Christine Strom knew layoffs were coming at the health care system where she’d worked for more than three years, so when she learned in mid-October she was part of them, she wasn’t shocked.
Just sad.
“I think I did everything I could,” said Strom, 55, of Minneapolis. “All I could control was doing my best work and having good relationships with my colleagues.”
Strom is one of more than a million Americans laid off this year, the highest number since 2020, according to a Dec. 4 report from career services firm Challenger, Gray & Christmas. In Minnesota, employers had eliminated nearly 10,000 jobs through November, the most recent month of available data.

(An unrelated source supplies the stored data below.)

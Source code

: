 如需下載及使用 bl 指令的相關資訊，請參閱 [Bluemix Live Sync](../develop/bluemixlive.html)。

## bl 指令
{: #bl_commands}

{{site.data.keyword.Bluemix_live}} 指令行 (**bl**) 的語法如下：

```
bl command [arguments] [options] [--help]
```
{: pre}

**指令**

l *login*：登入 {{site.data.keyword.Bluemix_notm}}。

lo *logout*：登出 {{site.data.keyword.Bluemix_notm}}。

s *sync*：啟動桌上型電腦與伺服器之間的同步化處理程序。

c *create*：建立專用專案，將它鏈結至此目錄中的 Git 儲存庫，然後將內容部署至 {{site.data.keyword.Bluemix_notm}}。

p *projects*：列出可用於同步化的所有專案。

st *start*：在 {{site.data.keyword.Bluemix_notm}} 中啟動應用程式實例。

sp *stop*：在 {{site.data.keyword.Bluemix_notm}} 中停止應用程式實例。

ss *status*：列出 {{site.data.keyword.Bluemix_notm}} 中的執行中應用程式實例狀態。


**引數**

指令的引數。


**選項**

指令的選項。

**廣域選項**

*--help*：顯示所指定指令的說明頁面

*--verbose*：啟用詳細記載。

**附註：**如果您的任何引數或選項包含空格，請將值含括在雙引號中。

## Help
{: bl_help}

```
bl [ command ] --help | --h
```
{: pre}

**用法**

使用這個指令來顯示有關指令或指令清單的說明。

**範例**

Though cuts have happened throughout 2025 — including major reductions to the federal workforce — the end of the calendar year has remained a common time for employers to shed jobs as they assess balance sheets and plan for the coming year. Fourth-quarter layoffs have included employees at corporate heavyweights Target Corp. (based in Minneapolis), Verizon, Amazon and General Motors.
For workers, the demands of the holiday season and the end-of-year hiring slowdown make it an especially tough time to weather a job loss. This year, persistent economic uncertainty and a sputtering job market are adding to the pain.
Strom has been strategic in her job search — networking and identifying companies and roles she thinks would be a good fit — and focusing her plans on early 2026.
“Getting any job by the end of the year would be a bit of a Christmas miracle,” she said.